WORK REQUIRED:
An exact transcription of all the data is required; the pictures are to be left out.

Records from a data collection
________________
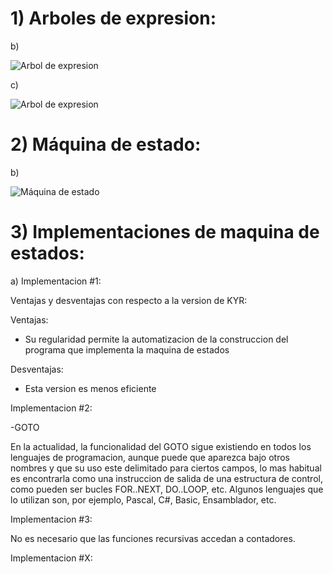 # 1) Arboles de expresion:

b)

![Arbol de expresion](https://lh3.googleusercontent.com/cw0BoJDQI488oMbSXHm4LwZnLtQN-oIBjef-YE2mhavAvrceyEAp8qKdZDZLyVcQXhENvElTvuVNHRHwHnpAmdbOoH3JMooJOsy19jTMGm24IpA0LUI6H1rbnD5ekz2CpJI0ai_axnUqC_Vy9yhy5-K0daZklKJzdqGrQFEaH6kM1IuR7zfL73_b2taCkPRTNOYtQ0u0X7XNQakfIXGsY98PwZ0mCDzG0IwWShsigVxkJE6KraUum8uBGh_zyWrqT0psgHiqc_h86riq64D0E_WrlW0nL9VxZ72ISOaGTM9cdtHh5A4nu3bUDpc8u4SJVC3KbCAN9pyujYQhvRZg1iXP-Ch6nUPwsxc5fC1vBCpa9uLBFg5vS9YtRZqJ7uzu10NEL4vcvGO1lkmVmRIvbZsqQ4NAKsg_JMZx3GdcaK5igOZKMiXbT_A_CPPShI4CkOlUW9y42rpcDSn37JI-GWc2XhWgVE1OUaEiJ0vo_4_xPxJKbouC8YwIO5eI-ftXt86xkit6OHUXtgDEb9q1rH1u4txhDEZUczHHB3ireD9BeN5xHMtUbnMRLxOUKccFdJWVd5L3ZVw66Fh6ADOIWxXYMFZRfxpAcVMVBJAxVNoru6xJqCK7TQgQyGCuMxQX9hPmImdri3K40eKz9EZytAMvUZYVOeC8Q48x3WQeO_I9Nu7i1F1mqA=w1058-h501-no?authuser=0)

c)

![Arbol de expresion](https://lh3.googleusercontent.com/MvBnldjQseI4KLWuDVokbNNAx_a9dZuRYy8_x7uITxdcI6K3Rqu2V7vHRIb8p3hZlMBX8RFjbtQy1b87iCFO_FepsWvJNBd_yli6C780CyIShj_3g70uVTmvhToZQsjgyl42z2uys-3D_t3uQA_1QxHe86h6eHMW_wE1nIXrcr7_20ao1jjIWuqsMS-lMFEPdEuWp-pi4099F2xhY3yGrLulBYtUUsBcaLom_e4Op4wAhiu5zh7C7xNelwHg2gPQpHbAGgRrHlcrbE4U23khw7xFV7FOcdmbHH-99hYeUB_BkbR2pJ_X8D9rJhRtSTYv0LTHo9v8t5qb_vi1JObndd8_CsRF9c0GBcgzImf4Jtn3EyrVbwIRN92tR4-pKJKaGKQKdE-Qdr5YqthSydE3UcrlL6vqazzn0NnYAz9d-3VcCGsCa08eiN8EoKuGT89yhPO8M97WxWyCdf0z-cGHXio14CMvVfcbVucftNq3rlhQtkhzZRovqsn9L8Glu3HMlYXa0Sf1WSn1OhvOa6HBV37QnzWg0RrGsudykfzWypFaqq9LLSdEezfMzqhCbwcCO-Jcb63cnYEEVyaYLseMJSrKrGnMVMO7fBn3wnttac-95JgLu1cnyJO-yT3RX38MIgXJAHZiJhnpDnoLWdLJwN1JX_dtiQWAnHnywkOvnkekvAi02AIBrA=w879-h458-no?authuser=0)

# 2) Máquina de estado:

b)

![Máquina de estado](https://lh3.googleusercontent.com/64iCxdcGnrBwV85aMCCzTbHrdVuztmwoAtu5dxvj2KeqaNjXQR6GejqdCwzHarFHHnRVP-YmLhSVIvlFThAPXZvcJrxlKmdBAn9naAOOjgMk9Diha4dF0zCITJ7A5M8QP0ZzKX7D4yoVNhLUcnUqp3KnoS6MfEgdOoOxqBs2jQhcL0c27voo719NrORCyMUOgzwla7VIFg59qt4bjNt0MJbOPIygu5qDuieI4Vrw_AatKoOpWDbb6UnbmKtKQVu_oD4Hi1s0maSJvI5jI8FT67kgLAb8uwBteFsLPAiwmUq6Aa-1V-v03MDavqzY1Ayf19SRJ-u_za1AKoNdRhyFEY5nhE9v-aMH_f4Tzf6bZfTO7MKv-n_SXbzWkIFadbQo7zxC-CcD63huGsBZCoJGxz4ZeM1a6FpMPmZZnmyPjq2a1SC4-wzKizsmjTvNKAIfV4PXLpZaHBFiNjPHOTmzYTMKtJqN3OChkx23ElE5Fpr-I-L2hwAIVxEkVEFNutF5dyl8h9MJdgKD8DNz49oNGT827WIx6f-sx8c5vYlh0P-mAhcKxQU8A-xlUFPg3K7Nb2q9sJedy2S2mwANBrGyLICMlf8RvaTYaW3nBN7O7f8xREwpWTVDgwNSgjc_h_O-fMOyXjPoyN5ZtiWzoJjBLtBj_HKOo6IvfOROBXFKg2nXQ6bkfnYnqg=w716-h271-no?authuser=0)

# 3) Implementaciones de maquina de estados:

a) Implementacion #1:

Ventajas y desventajas con respecto a la version de KYR:

Ventajas:
- Su regularidad permite la automatizacion de la construccion del programa que implementa la maquina de estados

Desventajas:
- Esta version es menos eficiente

Implementacion #2:

-GOTO

En la actualidad, la funcionalidad del GOTO sigue existiendo en todos los lenguajes de programacion, aunque puede que aparezca bajo otros nombres y que su uso este delimitado para ciertos campos, lo mas habitual es encontrarla como una instruccion de salida de una estructura de control, como pueden ser bucles FOR..NEXT, DO..LOOP, etc.
Algunos lenguajes que lo utilizan son, por ejemplo, Pascal, C#, Basic, Ensamblador, etc.

Implementacion #3:

No es necesario que las funciones recursivas accedan a contadores.

Implementacion #X:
________________
TASK ANSWER:
 # 1) Arboles de expresion:

b)

![Arbol de expresion](https://lh3.googleusercontent.com/cw0BoJDQI488oMbSXHm4LwZnLtQN-oIBjef-YE2mhavAvrceyEAp8qKdZDZLyVcQXhENvElTvuVNHRHwHnpAmdbOoH3JMooJOsy19jTMGm24IpA0LUI6H1rbnD5ekz2CpJI0ai_axnUqC_Vy9yhy5-K0daZklKJzdqGrQFEaH6kM1IuR7zfL73_b2taCkPRTNOYtQ0u0X7XNQakfIXGsY98PwZ0mCDzG0IwWShsigVxkJE6KraUum8uBGh_zyWrqT0psgHiqc_h86riq64D0E_WrlW0nL9VxZ72ISOaGTM9cdtHh5A4nu3bUDpc8u4SJVC3KbCAN9pyujYQhvRZg1iXP-Ch6nUPwsxc5fC1vBCpa9uLBFg5vS9YtRZqJ7uzu10NEL4vcvGO1lkmVmRIvbZsqQ4NAKsg_JMZx3GdcaK5igOZKMiXbT_A_CPPShI4CkOlUW9y42rpcDSn37JI-GWc2XhWgVE1OUaEiJ0vo_4_xPxJKbouC8YwIO5eI-ftXt86xkit6OHUXtgDEb9q1rH1u4txhDEZUczHHB3ireD9BeN5xHMtUbnMRLxOUKccFdJWVd5L3ZVw66Fh6ADOIWxXYMFZRfxpAcVMVBJAxVNoru6xJqCK7TQgQyGCuMxQX9hPmImdri3K40eKz9EZytAMvUZYVOeC8Q48x3WQeO_I9Nu7i1F1mqA=w1058-h501-no?authuser=0)

c)

![Arbol de expresion](https://lh3.googleusercontent.com/MvBnldjQseI4KLWuDVokbNNAx_a9dZuRYy8_x7uITxdcI6K3Rqu2V7vHRIb8p3hZlMBX8RFjbtQy1b87iCFO_FepsWvJNBd_yli6C780CyIShj_3g70uVTmvhToZQsjgyl42z2uys-3D_t3uQA_1QxHe86h6eHMW_wE1nIXrcr7_20ao1jjIWuqsMS-lMFEPdEuWp-pi4099F2xhY3yGrLulBYtUUsBcaLom_e4Op4wAhiu5zh7C7xNelwHg2gPQpHbAGgRrHlcrbE4U23khw7xFV7FOcdmbHH-99hYeUB_BkbR2pJ_X8D9rJhRtSTYv0LTHo9v8t5qb_vi1JObndd8_CsRF9c0GBcgzImf4Jtn3EyrVbwIRN92tR4-pKJKaGKQKdE-Qdr5YqthSydE3UcrlL6vqazzn0NnYAz9d-3VcCGsCa08eiN8EoKuGT89yhPO8M97WxWyCdf0z-cGHXio14CMvVfcbVucftNq3rlhQtkhzZRovqsn9L8Glu3HMlYXa0Sf1WSn1OhvOa6HBV37QnzWg0RrGsudykfzWypFaqq9LLSdEezfMzqhCbwcCO-Jcb63cnYEEVyaYLseMJSrKrGnMVMO7fBn3wnttac-95JgLu1cnyJO-yT3RX38MIgXJAHZiJhnpDnoLWdLJwN1JX_dtiQWAnHnywkOvnkekvAi02AIBrA=w879-h458-no?authuser=0)

# 2) Máquina de estado:

b)

![Máquina de estado](https://lh3.googleusercontent.com/64iCxdcGnrBwV85aMCCzTbHrdVuztmwoAtu5dxvj2KeqaNjXQR6GejqdCwzHarFHHnRVP-YmLhSVIvlFThAPXZvcJrxlKmdBAn9naAOOjgMk9Diha4dF0zCITJ7A5M8QP0ZzKX7D4yoVNhLUcnUqp3KnoS6MfEgdOoOxqBs2jQhcL0c27voo719NrORCyMUOgzwla7VIFg59qt4bjNt0MJbOPIygu5qDuieI4Vrw_AatKoOpWDbb6UnbmKtKQVu_oD4Hi1s0maSJvI5jI8FT67kgLAb8uwBteFsLPAiwmUq6Aa-1V-v03MDavqzY1Ayf19SRJ-u_za1AKoNdRhyFEY5nhE9v-aMH_f4Tzf6bZfTO7MKv-n_SXbzWkIFadbQo7zxC-CcD63huGsBZCoJGxz4ZeM1a6FpMPmZZnmyPjq2a1SC4-wzKizsmjTvNKAIfV4PXLpZaHBFiNjPHOTmzYTMKtJqN3OChkx23ElE5Fpr-I-L2hwAIVxEkVEFNutF5dyl8h9MJdgKD8DNz49oNGT827WIx6f-sx8c5vYlh0P-mAhcKxQU8A-xlUFPg3K7Nb2q9sJedy2S2mwANBrGyLICMlf8RvaTYaW3nBN7O7f8xREwpWTVDgwNSgjc_h_O-fMOyXjPoyN5ZtiWzoJjBLtBj_HKOo6IvfOROBXFKg2nXQ6bkfnYnqg=w716-h271-no?authuser=0)

# 3) Implementaciones de maquina de estados:

a) Implementacion #1:

Ventajas y desventajas con respecto a la version de KYR:

Ventajas:
- Su regularidad permite la automatizacion de la construccion del programa que implementa la maquina de estados

Desventajas:
- Esta version es menos eficiente

Implementacion #2:

-GOTO

En la actualidad, la funcionalidad del GOTO sigue existiendo en todos los lenguajes de programacion, aunque puede que aparezca bajo otros nombres y que su uso este delimitado para ciertos campos, lo mas habitual es encontrarla como una instruccion de salida de una estructura de control, como pueden ser bucles FOR..NEXT, DO..LOOP, etc.
Algunos lenguajes que lo utilizan son, por ejemplo, Pascal, C#, Basic, Ensamblador, etc.

Implementacion #3:

No es necesario que las funciones recursivas accedan a contadores.

Implementacion #X:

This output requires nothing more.